The fate of a nation comes down to the events of tomorrow. This New Republican Party will not back down. I look forward to seeing millions of patriotic Americans stand for their country.

— Madison Cawthorn (@CawthornforNC) January 5, 2021

Other more tenured lawmakers, like Rep. Jim Jordan of Ohio—who received a notice from the Jan. 6 Committee on Dec. 22 asking for his voluntary compliance with the probe—appeared to make promotion of election fraud lies a cornerstone of their job. During the riots he tweeted his objections routinely.
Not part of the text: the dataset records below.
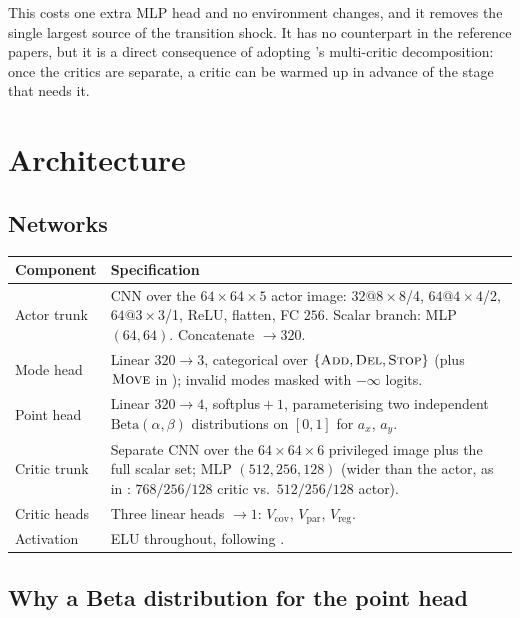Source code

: \documentclass[11pt,a4paper]{article}
\begin{document}
This costs one extra MLP head and no environment changes, and it removes the single largest
source of the transition shock. It has no counterpart in the reference papers, but it is a
direct consequence of adopting \citet{wang2025vision}'s multi-critic decomposition: once the
critics are separate, a critic can be warmed up in advance of the stage that needs it.

\section{Architecture}

\subsection{Networks}

\begin{center}
\small
\begin{tabularx}{\linewidth}{@{}l X@{}}
\toprule
\textbf{Component} & \textbf{Specification} \\
\midrule
Actor trunk   & CNN over the $64\times64\times5$ actor image: $32@8{\times}8$/4, $64@4{\times}4$/2, $64@3{\times}3$/1, ReLU, flatten, FC $256$. Scalar branch: MLP $(64,64)$. Concatenate $\to 320$. \\
Mode head     & Linear $320 \to 3$, categorical over $\{\ADD,\DEL,\STOP\}$ (plus $\MOVE$ in \stageIII{}); invalid modes masked with $-\infty$ logits. \\
Point head    & Linear $320 \to 4$, softplus${}+1$, parameterising two independent $\mathrm{Beta}(\alpha,\beta)$ distributions on $[0,1]$ for $a_x$, $a_y$. \\
Critic trunk  & Separate CNN over the $64\times64\times6$ privileged image plus the full scalar set; MLP $(512,256,128)$ (wider than the actor, as in \citet{wang2025dribble}: $768/256/128$ critic vs.\ $512/256/128$ actor). \\
Critic heads  & Three linear heads $\to 1$: $V_{\mathrm{cov}}$, $V_{\mathrm{par}}$, $V_{\mathrm{reg}}$. \\
Activation    & ELU throughout, following \citet{wang2025vision}. \\
\bottomrule
\end{tabularx}
\end{center}

\subsection{Why a Beta distribution for the point head}
\end{document}
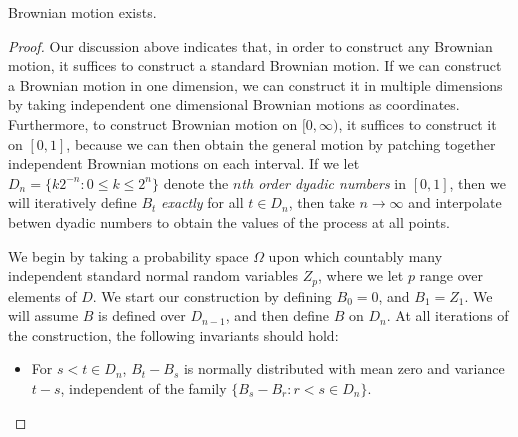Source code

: \begin{theorem}[Wiener]
    Brownian motion exists.
\end{theorem}
\begin{proof}
    Our discussion above indicates that, in order to construct any Brownian motion, it suffices to construct a standard Brownian motion. If we can construct a Brownian motion in one dimension, we can construct it in multiple dimensions by taking independent one dimensional Brownian motions as coordinates. Furthermore, to construct Brownian motion on $[0,\infty)$, it suffices to construct it on $[0,1]$, because we can then obtain the general motion by patching together independent Brownian motions on each interval. If we let $D_n = \{ k2^{-n}: 0 \leq k \leq 2^n \}$ denote the {\it $n$th order dyadic numbers} in $[0,1]$, then we will iteratively define $B_t$ {\it exactly} for all $t \in D_n$, then take $n \to \infty$ and interpolate betwen dyadic numbers to obtain the values of the process at all points.

    We begin by taking a probability space $\Omega$ upon which countably many independent standard normal random variables $Z_p$, where we let $p$ range over elements of $D$. We start our construction by defining $B_0 = 0$, and $B_1 = Z_1$. We will assume $B$ is defined over $D_{n-1}$, and then define $B$ on $D_n$. At all iterations of the construction, the following invariants should hold:
    \begin{itemize}
        \item For $s < t \in D_n$, $B_t - B_s$ is normally distributed with mean zero and variance $t - s$, independent of the family $\{ B_s - B_r: r < s \in D_n \}$.


\end{itemize}
\end{proof}
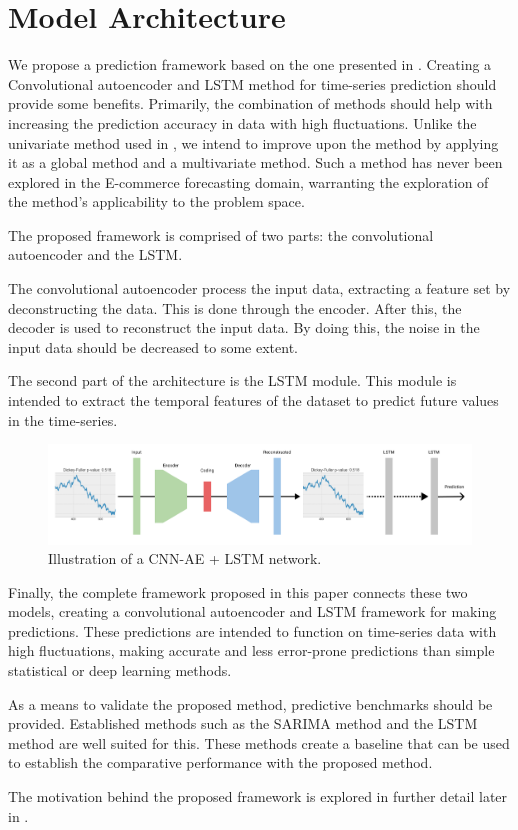 \section{Model Architecture}
\label{section:Architecture:Model}

We propose a prediction framework based on the one presented in \cite{Zhao2019}.
Creating a Convolutional autoencoder and LSTM method for time-series prediction should provide some benefits.
Primarily, the combination of methods should help with increasing the prediction accuracy in data with high fluctuations.
Unlike the univariate method used in \cite{Zhao2019}, we intend to improve upon the method by applying it as a global method and a multivariate method.
Such a method has never been explored in the E-commerce forecasting domain, warranting the exploration of the method's applicability to the problem space.

The proposed framework is comprised of two parts: the convolutional autoencoder and the LSTM.

The convolutional autoencoder process the input data, extracting a feature set by deconstructing the data.
This is done through the encoder. After this, the decoder is used to reconstruct the input data.
By doing this, the noise in the input data should be decreased to some extent.

The second part of the architecture is the LSTM module.
This module is intended to extract the temporal features of the dataset
to predict future values in the time-series.

\begin{figure}[h!]
  \centering
  \includegraphics[width=\textwidth]{./figs/illustrations/CNN-AE + LSTM.png}
  \hfill
  \caption{Illustration of a CNN-AE + LSTM network.}
  \label{fig:stacked_autoencoder_arch}
\end{figure}

Finally, the complete framework proposed in this paper connects these two models,
creating a convolutional autoencoder and LSTM framework for making predictions.
These predictions are intended to function on time-series data with high fluctuations,
making accurate and less error-prone predictions than simple statistical or deep learning methods.


As a means to validate the proposed method, predictive benchmarks should be provided.
Established methods such as the SARIMA method and the LSTM method are well suited for this.
These methods create a baseline that can be used to establish the comparative performance with the proposed method.

The motivation behind the proposed framework is explored in further detail later in .

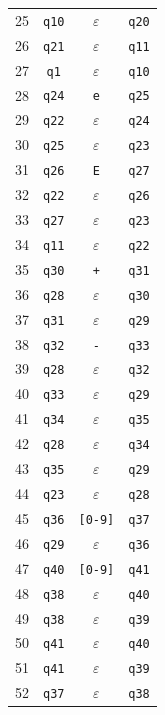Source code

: \begin{longtable}{|r|c|c|c|}
25 & \texttt{q10} & $\varepsilon$ & \texttt{q20} \\
26 & \texttt{q21} & $\varepsilon$ & \texttt{q11} \\
27 & \texttt{q1} & $\varepsilon$ & \texttt{q10} \\
28 & \texttt{q24} & \texttt{e} & \texttt{q25} \\
29 & \texttt{q22} & $\varepsilon$ & \texttt{q24} \\
30 & \texttt{q25} & $\varepsilon$ & \texttt{q23} \\
31 & \texttt{q26} & \texttt{E} & \texttt{q27} \\
32 & \texttt{q22} & $\varepsilon$ & \texttt{q26} \\
33 & \texttt{q27} & $\varepsilon$ & \texttt{q23} \\
34 & \texttt{q11} & $\varepsilon$ & \texttt{q22} \\
35 & \texttt{q30} & \texttt{+} & \texttt{q31} \\
36 & \texttt{q28} & $\varepsilon$ & \texttt{q30} \\
37 & \texttt{q31} & $\varepsilon$ & \texttt{q29} \\
38 & \texttt{q32} & \texttt{-} & \texttt{q33} \\
39 & \texttt{q28} & $\varepsilon$ & \texttt{q32} \\
40 & \texttt{q33} & $\varepsilon$ & \texttt{q29} \\
41 & \texttt{q34} & $\varepsilon$ & \texttt{q35} \\
42 & \texttt{q28} & $\varepsilon$ & \texttt{q34} \\
43 & \texttt{q35} & $\varepsilon$ & \texttt{q29} \\
44 & \texttt{q23} & $\varepsilon$ & \texttt{q28} \\
45 & \texttt{q36} & \texttt{[0-9]} & \texttt{q37} \\
46 & \texttt{q29} & $\varepsilon$ & \texttt{q36} \\
47 & \texttt{q40} & \texttt{[0-9]} & \texttt{q41} \\
48 & \texttt{q38} & $\varepsilon$ & \texttt{q40} \\
49 & \texttt{q38} & $\varepsilon$ & \texttt{q39} \\
50 & \texttt{q41} & $\varepsilon$ & \texttt{q40} \\
51 & \texttt{q41} & $\varepsilon$ & \texttt{q39} \\
52 & \texttt{q37} & $\varepsilon$ & \texttt{q38} \\
\bottomrule
\end{longtable}

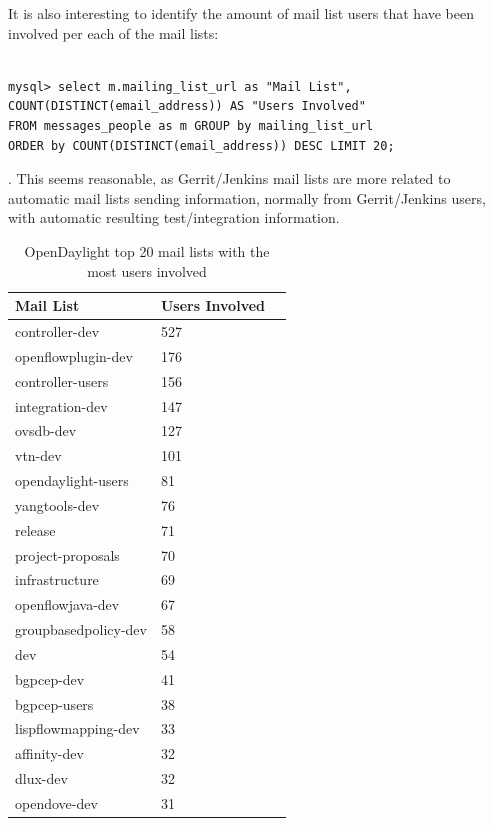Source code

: \documentclass[a4paper, 12pt]{book}
\begin{document}
It is also interesting to identify the amount of mail list users that have been involved per each of the mail lists:

\begin{verbatim}

mysql> select m.mailing_list_url as "Mail List",
COUNT(DISTINCT(email_address)) AS "Users Involved"
FROM messages_people as m GROUP by mailing_list_url
ORDER by COUNT(DISTINCT(email_address)) DESC LIMIT 20;

\end{verbatim}

. This seems reasonable, as Gerrit/Jenkins mail lists are more related to automatic mail lists sending information, normally from Gerrit/Jenkins users, with automatic resulting test/integration information.

\begin{table}[H]
\footnotesize
\begin{center}
\begin{tabular}{|l|l|p{3cm}|}
\hline
\textbf{Mail List} & \textbf{Users Involved} \\ \hline
controller-dev & 527 \\ \hline
openflowplugin-dev & 176 \\ \hline
controller-users & 156 \\ \hline
integration-dev & 147 \\ \hline
ovsdb-dev & 127 \\ \hline
vtn-dev & 101 \\ \hline
opendaylight-users & 81 \\ \hline
yangtools-dev & 76 \\ \hline
release & 71 \\ \hline
project-proposals & 70 \\ \hline
infrastructure & 69 \\ \hline
openflowjava-dev & 67 \\ \hline
groupbasedpolicy-dev & 58 \\ \hline
dev & 54 \\ \hline
bgpcep-dev & 41 \\ \hline
bgpcep-users & 38 \\ \hline
lispflowmapping-dev & 33 \\ \hline
affinity-dev & 32 \\ \hline
dlux-dev & 32 \\ \hline
opendove-dev & 31 \\ \hline
\end{tabular}
\end{center}
\caption{OpenDaylight top 20 mail lists with the most users involved}
\label{tab:odl_top_maillists}
\end{table}
\end{document}
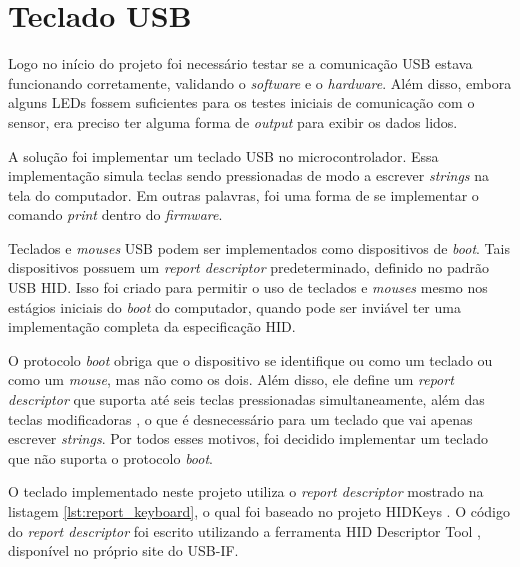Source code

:\documentclass[brazil,pagestart=firstchapter]{abnt}
\begin{document}
\section{Teclado USB}
\label{sec:keyboard}

Logo no início do projeto foi necessário testar se a comunicação \ac{USB}
estava funcionando corretamente, validando o \textit{software} e o
\textit{hardware}. Além disso, embora alguns \acp{LED} fossem suficientes
para os testes iniciais de comunicação com o sensor, era preciso ter alguma
forma de \textit{output} para exibir os dados lidos.

A solução foi implementar um teclado \ac{USB} no microcontrolador. Essa
implementação simula teclas sendo pressionadas de modo a escrever
\textit{strings} na tela do computador. Em outras palavras, foi uma forma de
se implementar o comando \textit{print} dentro do \textit{firmware}.

Teclados e \textit{mouses} \ac{USB} podem ser implementados como
dispositivos de \textit{boot}. Tais dispositivos possuem um \textit{report
descriptor} predeterminado, definido no padrão \ac{USB} \ac{HID}. Isso foi
criado para permitir o uso de teclados e \textit{mouses} mesmo nos estágios
iniciais do \textit{boot} do computador, quando pode ser inviável ter uma
implementação completa da especificação \ac{HID}. \cite[p.~59]{usbhid}

O protocolo \textit{boot} obriga que o dispositivo se identifique ou como um
teclado ou como um \textit{mouse}, mas não como os dois. \cite[p.~9]{usbhid}
Além disso, ele define um \textit{report descriptor} que suporta até seis
teclas pressionadas simultaneamente, além das teclas modificadoras
\cite[p.~60]{usbhid}, o que é desnecessário para um teclado que vai apenas
escrever \textit{strings}. Por todos esses motivos, foi decidido implementar
um teclado que não suporta o protocolo \textit{boot}.

O teclado implementado neste projeto utiliza o \textit{report descriptor}
mostrado na listagem \ref{lst:report_keyboard}, o qual foi baseado no
projeto HIDKeys \cite{HIDKeys}. O código do \textit{report descriptor} foi
escrito utilizando a ferramenta HID Descriptor Tool \cite{hiddt}, disponível
no próprio site do \ac{USB-IF}.
\end{document}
Then there are legislators like Rep. Scott Perry of Pennsylvania, who also received a request from the committee to remit documents and sit for deposition. He refused. Many questions remain. So many lawmakers, like Rep. Pete Sessions, appeared to openly support Trump’s subversion efforts. Sessions tweeted a photo of himself with supporters of the ‘Stop the Steal’ movement on Jan. 2, for instance.

In this sweeping assessment of social media activity, there are many commonalities. Perhaps the most common was a desire by so many Republicans in the House for a thorough review of issues they deemed of national importance. Their nearly wholesale refusal of the Jan. 6 probe, however, has spoken volumes in the year since the Capitol attack.

A lonely Republican: Tom Rice says he regrets voting against Biden certification

South Carolina Republican Rep. Tom Rice said publicly Thursday that he now regrets voting against certifying President Joe Biden’s electoral victory this January, an important admission from a member of a party that has largely pledged unshakeable alliances with former President Donald Trump.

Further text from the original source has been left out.